Cet article est un tissu d’âneries.

L’auteur dit : «  La seule chose que la loi interdise c’est la discrimination, l’appel à la haine contre autrui en raison de sa supposée appartenance à une supposée race ainsi que la négation des crimes contre l’humanité ce qui est à mon avis une des plus grosses conneries de ces 30 dernières années en matière de droit constitutionnel ».

Il n’est apparemment pas juriste, pour sortir de telles âneries.

Non seulement la négation des crimes contre l’humanité ne relève pas du droit constitutionnel, mais du droit pénal ; mais surtout l’auteur a tort quant au contenu de la loi. Exprimer publiquement (ou à une personne déterminée) une opinion raciste ou antisémite est, heureusement, interdit par la loi : c’est un délit, puni aux articles R624-3 à R624-5 du code pénal ; (et lorsque le délit est commis par voie de presse : aux articles 32 et 33 de la loi du 29 juillet 1881 sur la liberté de la presse).

Le racisme n’est pas une opinion, c’est un délit.

L’auteur dit plus loin  : « Les hommes politiques ont-ils donc tellement peu confiance en la capacité de réfléxion de leurs administrés qu’ils leur interdisent à tout jamais de parler, d’exprimer qui ils sont au risque de trouver face à eux une opinion contraire et faire naître ainsi un réel débat démocratique ? »

On a vu le résultat au XX ème siècle. Les idées racistes et antisémites, qui ont été propagées dès la fin du XIX ème siècle et tout au long de la première moitié du XXème siècle, ont conduit au pire génocide que le monde ait jamais connu dans son histoire.

Et pourtant, le peuple qui a commis ce génocide était loin de manquer d’éducation. Qui aurait pu croire une seule seconde, dans les années 30, qu’un peuple fin et cultivé comme le peuple allemand allait sombrer dans l’extrème barbarie quelques années plus tard ? Personne.

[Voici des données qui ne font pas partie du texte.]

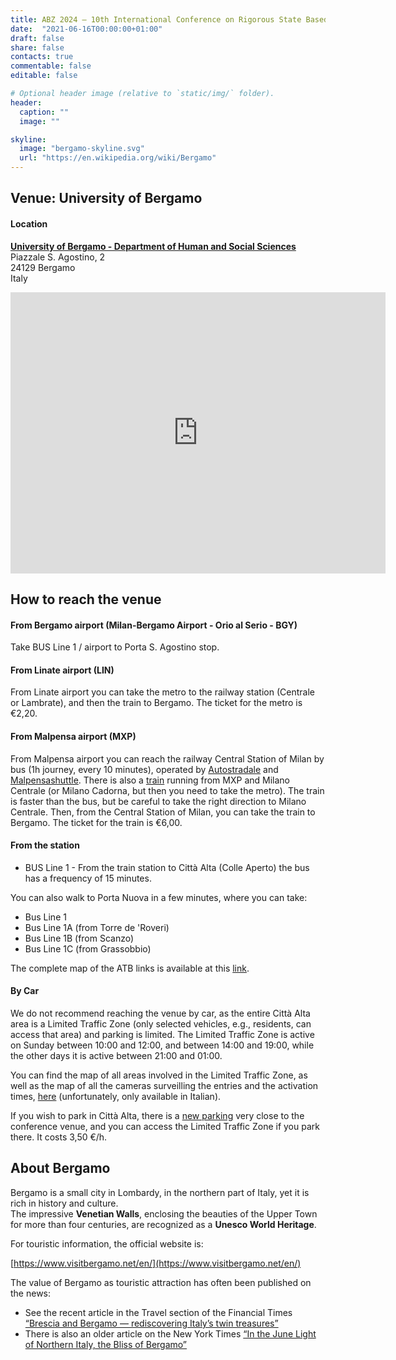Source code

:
 ```yaml
---
title: ABZ 2024 – 10th International Conference on Rigorous State Based Methods
date:  "2021-06-16T00:00:00+01:00"
draft: false
share: false
contacts: true
commentable: false
editable: false

# Optional header image (relative to `static/img/` folder).
header:
  caption: ""
  image: ""

skyline: 
  image: "bergamo-skyline.svg"
  url: "https://en.wikipedia.org/wiki/Bergamo"
---
```


## Venue: University of Bergamo

#### Location
[**University of Bergamo - Department of Human and Social Sciences**](https://en.unibg.it/services-facilities/facilities/campuses/santagostino) <br>
Piazzale S. Agostino, 2 <br>
24129 Bergamo <br>
Italy <br>

<iframe src="https://www.google.com/maps/embed?pb=!1m14!1m8!1m3!1d44580.57918470652!2d9.672382!3d45.705295!3m2!1i1024!2i768!4f13.1!3m3!1m2!1s0x4781513d0fa828bb%3A0xd1867fa937e65199!2sSala%20Conferenze%2C%20San&#39;t%20Agostino!5e0!3m2!1sit!2sus!4v1688026989070!5m2!1sit!2sus" width="600" height="450" style="border:0;" allowfullscreen="" loading="lazy" referrerpolicy="no-referrer-when-downgrade"></iframe>

## How to reach the venue

#### From Bergamo airport (Milan-Bergamo Airport - Orio al Serio - BGY)
Take BUS Line 1 / airport to Porta S. Agostino stop.

#### From Linate airport (LIN)
From Linate airport you can take the metro to the railway station (Centrale or Lambrate), and then the train to Bergamo. The ticket for the metro is €2,20. 

#### From Malpensa airport (MXP)
From Malpensa airport you can reach the railway Central Station of Milan by bus (1h journey, every 10 minutes), operated by [Autostradale](www.autostradale.it/?lang=en-GB) and [Malpensashuttle](www.malpensashuttle.com/en/index.html). There is also a [train](www.malpensaexpress.it/en/) running from MXP and Milano Centrale (or Milano Cadorna, but then you need to take the metro). The train is faster than the bus, but be careful to take the right direction to Milano Centrale.
Then, from the Central Station of Milan, you can take the train to Bergamo. The ticket for the train is €6,00.

#### From the station
- BUS Line 1 - From the train station to Città Alta (Colle Aperto) the bus has a frequency of 15 minutes.

You can also walk to Porta Nuova in a few minutes, where you can take:<br>
- Bus Line 1
- Bus Line 1A (from Torre de 'Roveri)
- Bus Line 1B (from Scanzo)
- Bus Line 1C (from Grassobbio)

The complete map of the ATB links is available at this [link](https://www.atb.bergamo.it/en/public-transport/dowload-the-map-of-the-service).

#### By Car

We do not recommend reaching the venue by car, as the entire Città Alta area is a Limited Traffic Zone (only selected vehicles, e.g., residents, can access that area) and parking is limited. The Limited Traffic Zone is active on Sunday between 10:00 and 12:00, and between 14:00 and 19:00, while the other days it is active between 21:00 and 01:00.

You can find the map of all areas involved in the Limited Traffic Zone, as well as the map of all the cameras surveilling the entries and the activation times, [here](https://territorio.comune.bergamo.it/gfmaplet/?map=ZoneTL&highlightFeatures=ZTL|4|ID_ZONA=1%20) (unfortunately, only available in Italian).

If you wish to park in Città Alta, there is a [new parking](https://maps.app.goo.gl/ce2DAMZfRvy3WQzD7) very close to the conference venue, and you can access the Limited Traffic Zone if you park there. It costs 3,50 €/h.

## About Bergamo

Bergamo is a small city in Lombardy, in the northern part of Italy, yet it is rich in history and culture. <br>
The impressive **Venetian Walls**, enclosing the beauties of the Upper Town for more than four centuries, are recognized as a **Unesco World Heritage**. 

For touristic information, the official website is: <br>

[https://www.visitbergamo.net/en/](https://www.visitbergamo.net/en/)

The value of Bergamo as touristic attraction has often been published on the news:
- See the recent article in the Travel section of the Financial Times [“Brescia and Bergamo — rediscovering Italy’s twin treasures”](https://www.ft.com/content/02497aca-c22d-431e-918f-011b91406ef1)
- There is also an older article on the New York Times [“In the June Light of Northern Italy, the Bliss of Bergamo”](https://www.nytimes.com/2016/06/26/travel/bergamo-northern-italy-jane-smiley.html)
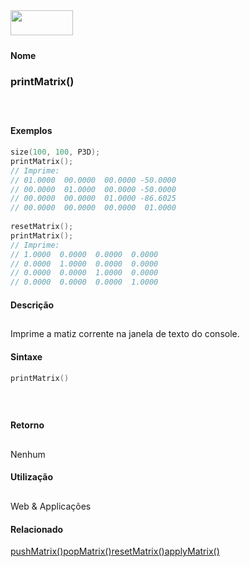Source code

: <img height="40" src="../images/1pix.gif" width="100"/>
<img height="1" src="../images/1pix.gif" width="20"/>
<img height="1" src="../images/1pix.gif" width="555"/>

#### Nome
### printMatrix()
<img height="25" src="../images/1pix.gif" width="1"/>

#### Exemplos

```pde
size(100, 100, P3D); 
printMatrix(); 
// Imprime: 
// 01.0000  00.0000  00.0000 -50.0000 
// 00.0000  01.0000  00.0000 -50.0000 
// 00.0000  00.0000  01.0000 -86.6025 
// 00.0000  00.0000  00.0000  01.0000 
 
resetMatrix(); 
printMatrix(); 
// Imprime: 
// 1.0000  0.0000  0.0000  0.0000 
// 0.0000  1.0000  0.0000  0.0000 
// 0.0000  0.0000  1.0000  0.0000 
// 0.0000  0.0000  0.0000  1.0000 

```

#### Descrição
Imprime a matiz corrente na janela de texto do console.
<img height="25" src="../images/1pix.gif" width="1"/>

#### Sintaxe
```pde
printMatrix()

```
<img height="25" src="../images/1pix.gif" width="1"/>

#### Retorno

	
Nenhum
<img height="25" src="../images/1pix.gif" width="1"/>

#### Utilização

	
Web & Applicações
<img height="25" src="../images/1pix.gif" width="1"/>

#### Relacionado
[pushMatrix()](pushMatrix_)[popMatrix()](popMatrix_)[resetMatrix()](resetMatrix_)[applyMatrix()](applyMatrix_)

La raison ne l’a pas emporté, bien au contraire.

C’est pour éviter qu’une telle tragédie ne se reproduise que les pays européens, dont la France, se sont ensuite dotés d’une législation qui permette de sanctionner pénalement tout acte ou parole raciste ou antisémite. Cette législation est indispensable, surtout dans les temps de crise économique que nous vivons, qui favorisent les extrèmes. Et tous ceux qui défendent le contraire, au nom de la liberté d’expression, sont soit des irresponsables, soit des racistes.

John Galliano est absolument indéfendable en l’occurrence. Ses propos sont odieux, et tombent sous le coup de la loi ; et le fait qu’il ait été poussé à bout ou qu’il fut sous l’emprise de l’alcool ne change rien à cela.